Output the listing exactly, leaving nothing out.

============

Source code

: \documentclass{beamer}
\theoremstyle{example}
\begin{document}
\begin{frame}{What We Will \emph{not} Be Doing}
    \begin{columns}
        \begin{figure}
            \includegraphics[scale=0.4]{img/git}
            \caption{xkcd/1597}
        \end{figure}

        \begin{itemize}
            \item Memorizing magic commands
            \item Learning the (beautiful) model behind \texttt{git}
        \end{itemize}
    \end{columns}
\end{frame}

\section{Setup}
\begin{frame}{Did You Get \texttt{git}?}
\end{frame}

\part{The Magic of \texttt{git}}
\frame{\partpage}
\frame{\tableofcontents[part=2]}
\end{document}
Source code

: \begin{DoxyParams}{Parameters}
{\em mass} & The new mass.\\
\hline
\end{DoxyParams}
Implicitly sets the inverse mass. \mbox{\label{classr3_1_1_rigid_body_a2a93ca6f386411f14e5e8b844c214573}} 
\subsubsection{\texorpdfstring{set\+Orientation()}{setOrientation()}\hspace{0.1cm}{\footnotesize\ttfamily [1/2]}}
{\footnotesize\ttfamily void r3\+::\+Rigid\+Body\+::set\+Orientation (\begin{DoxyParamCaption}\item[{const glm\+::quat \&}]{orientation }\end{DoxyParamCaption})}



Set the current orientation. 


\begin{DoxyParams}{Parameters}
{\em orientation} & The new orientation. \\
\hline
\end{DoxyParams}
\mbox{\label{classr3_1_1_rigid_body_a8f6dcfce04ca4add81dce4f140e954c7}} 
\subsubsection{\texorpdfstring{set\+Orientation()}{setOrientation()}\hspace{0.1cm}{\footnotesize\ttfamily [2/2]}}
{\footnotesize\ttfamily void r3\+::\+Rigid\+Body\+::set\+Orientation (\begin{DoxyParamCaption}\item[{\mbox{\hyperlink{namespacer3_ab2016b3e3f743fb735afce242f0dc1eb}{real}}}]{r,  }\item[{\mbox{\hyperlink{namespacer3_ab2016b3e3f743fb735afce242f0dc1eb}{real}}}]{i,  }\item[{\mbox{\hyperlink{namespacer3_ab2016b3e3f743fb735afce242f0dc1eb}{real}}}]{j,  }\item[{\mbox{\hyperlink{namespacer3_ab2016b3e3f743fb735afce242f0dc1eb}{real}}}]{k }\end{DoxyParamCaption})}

============

-- EXERCISE RESULT --
Source code

: \documentclass{beamer}
\theoremstyle{example}
\begin{document}
\begin{frame}{What We Will \emph{not} Be Doing}
    \begin{columns}
        \begin{figure}
            \includegraphics[scale=0.4]{img/git}
            \caption{xkcd/1597}
        \end{figure}

        \begin{itemize}
            \item Memorizing magic commands
            \item Learning the (beautiful) model behind \texttt{git}
        \end{itemize}
    \end{columns}
\end{frame}

\section{Setup}
\begin{frame}{Did You Get \texttt{git}?}
\end{frame}

\part{The Magic of \texttt{git}}
\frame{\partpage}
\frame{\tableofcontents[part=2]}
\end{document}
Source code

: \begin{DoxyParams}{Parameters}
{\em mass} & The new mass.\\
\hline
\end{DoxyParams}
Implicitly sets the inverse mass. \mbox{\label{classr3_1_1_rigid_body_a2a93ca6f386411f14e5e8b844c214573}} 
\subsubsection{\texorpdfstring{set\+Orientation()}{setOrientation()}\hspace{0.1cm}{\footnotesize\ttfamily [1/2]}}
{\footnotesize\ttfamily void r3\+::\+Rigid\+Body\+::set\+Orientation (\begin{DoxyParamCaption}\item[{const glm\+::quat \&}]{orientation }\end{DoxyParamCaption})}



Set the current orientation. 


\begin{DoxyParams}{Parameters}
{\em orientation} & The new orientation. \\
\hline
\end{DoxyParams}
\mbox{\label{classr3_1_1_rigid_body_a8f6dcfce04ca4add81dce4f140e954c7}} 
\subsubsection{\texorpdfstring{set\+Orientation()}{setOrientation()}\hspace{0.1cm}{\footnotesize\ttfamily [2/2]}}
{\footnotesize\ttfamily void r3\+::\+Rigid\+Body\+::set\+Orientation (\begin{DoxyParamCaption}\item[{\mbox{\hyperlink{namespacer3_ab2016b3e3f743fb735afce242f0dc1eb}{real}}}]{r,  }\item[{\mbox{\hyperlink{namespacer3_ab2016b3e3f743fb735afce242f0dc1eb}{real}}}]{i,  }\item[{\mbox{\hyperlink{namespacer3_ab2016b3e3f743fb735afce242f0dc1eb}{real}}}]{j,  }\item[{\mbox{\hyperlink{namespacer3_ab2016b3e3f743fb735afce242f0dc1eb}{real}}}]{k }\end{DoxyParamCaption})}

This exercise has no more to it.